Back in Berkeley, safe in Barry and Margie's house, Susie lies on the rug, shuts her eyes and sees a picture of the plane crash that killed her parents so many years ago. It is a picture that is usually censored from her mind, but the censor isn't working and the picture springs up. She sees her mother all smiles at the airport. The black funeral car. She wriggles and screams, "Mommy, Daddy," but in some recess of her mind, she know it's safer to cry for her parents than talk with Jeff about what's wrong.
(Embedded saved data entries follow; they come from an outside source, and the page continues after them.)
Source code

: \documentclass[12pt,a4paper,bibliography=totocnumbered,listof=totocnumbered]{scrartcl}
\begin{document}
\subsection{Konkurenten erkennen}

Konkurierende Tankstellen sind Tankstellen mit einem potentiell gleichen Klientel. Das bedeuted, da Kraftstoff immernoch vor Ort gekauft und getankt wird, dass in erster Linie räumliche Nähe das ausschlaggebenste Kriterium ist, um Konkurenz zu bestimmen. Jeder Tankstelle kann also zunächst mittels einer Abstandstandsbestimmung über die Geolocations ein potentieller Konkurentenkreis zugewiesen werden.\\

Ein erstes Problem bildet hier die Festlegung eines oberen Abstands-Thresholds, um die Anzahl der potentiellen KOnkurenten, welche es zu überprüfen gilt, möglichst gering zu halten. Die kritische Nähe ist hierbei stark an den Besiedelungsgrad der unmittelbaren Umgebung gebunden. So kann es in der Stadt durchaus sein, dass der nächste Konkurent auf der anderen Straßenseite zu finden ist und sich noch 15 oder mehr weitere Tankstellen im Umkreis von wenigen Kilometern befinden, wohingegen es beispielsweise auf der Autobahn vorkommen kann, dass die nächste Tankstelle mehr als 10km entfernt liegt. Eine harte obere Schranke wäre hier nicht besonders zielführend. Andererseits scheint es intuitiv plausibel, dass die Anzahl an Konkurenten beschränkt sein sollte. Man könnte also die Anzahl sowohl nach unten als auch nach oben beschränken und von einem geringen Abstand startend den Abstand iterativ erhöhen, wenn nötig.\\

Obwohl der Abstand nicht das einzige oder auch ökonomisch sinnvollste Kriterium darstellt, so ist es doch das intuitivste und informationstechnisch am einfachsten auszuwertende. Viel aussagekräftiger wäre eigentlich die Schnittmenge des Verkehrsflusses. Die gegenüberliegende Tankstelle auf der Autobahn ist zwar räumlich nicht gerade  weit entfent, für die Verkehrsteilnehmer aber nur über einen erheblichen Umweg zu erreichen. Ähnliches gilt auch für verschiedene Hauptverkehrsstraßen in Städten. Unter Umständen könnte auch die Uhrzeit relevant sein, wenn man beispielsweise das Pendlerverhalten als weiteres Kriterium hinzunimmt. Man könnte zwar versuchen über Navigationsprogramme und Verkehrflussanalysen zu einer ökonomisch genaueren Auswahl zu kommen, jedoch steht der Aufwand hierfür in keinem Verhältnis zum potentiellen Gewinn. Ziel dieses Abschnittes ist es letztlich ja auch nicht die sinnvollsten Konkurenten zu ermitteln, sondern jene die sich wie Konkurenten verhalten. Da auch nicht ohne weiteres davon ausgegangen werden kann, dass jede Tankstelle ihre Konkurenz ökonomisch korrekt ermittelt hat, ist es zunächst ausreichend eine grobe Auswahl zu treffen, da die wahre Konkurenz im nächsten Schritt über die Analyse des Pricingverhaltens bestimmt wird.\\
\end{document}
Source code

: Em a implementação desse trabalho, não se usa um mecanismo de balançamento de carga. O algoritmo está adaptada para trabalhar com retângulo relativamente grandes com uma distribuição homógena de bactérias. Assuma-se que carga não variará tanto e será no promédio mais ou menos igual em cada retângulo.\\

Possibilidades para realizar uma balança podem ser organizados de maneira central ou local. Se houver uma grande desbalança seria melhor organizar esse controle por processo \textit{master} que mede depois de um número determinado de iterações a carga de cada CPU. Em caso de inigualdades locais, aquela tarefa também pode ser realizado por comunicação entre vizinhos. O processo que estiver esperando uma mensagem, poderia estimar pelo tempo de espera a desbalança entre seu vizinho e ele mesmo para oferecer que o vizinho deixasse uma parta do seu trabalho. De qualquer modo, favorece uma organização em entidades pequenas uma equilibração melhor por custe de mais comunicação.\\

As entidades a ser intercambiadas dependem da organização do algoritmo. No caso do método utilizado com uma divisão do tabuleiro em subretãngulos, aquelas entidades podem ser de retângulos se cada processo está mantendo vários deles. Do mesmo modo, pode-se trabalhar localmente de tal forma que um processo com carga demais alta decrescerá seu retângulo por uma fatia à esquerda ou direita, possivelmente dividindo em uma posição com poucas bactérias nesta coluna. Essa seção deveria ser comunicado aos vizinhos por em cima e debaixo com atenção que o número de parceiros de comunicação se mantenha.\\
Barry and Margie nurse her through it, resentful that as usual, Susie is hogging the stage. Jeff is sitting close by but not listening to his wife. He feels one with the struggle of the people of the world. He wants to go back to the park and wash everyone's hands. The people with their hands can build a better world, a socialist world. He weeps from joy.

The next day, Jeff tells Susie he had though taking acid would be like going to the circus and watching pink elephants. What amazed him was that the show happened inside. Susie does not say this but she had been afraid that the drug would be like truth serum. She is relieved, her secret is safe.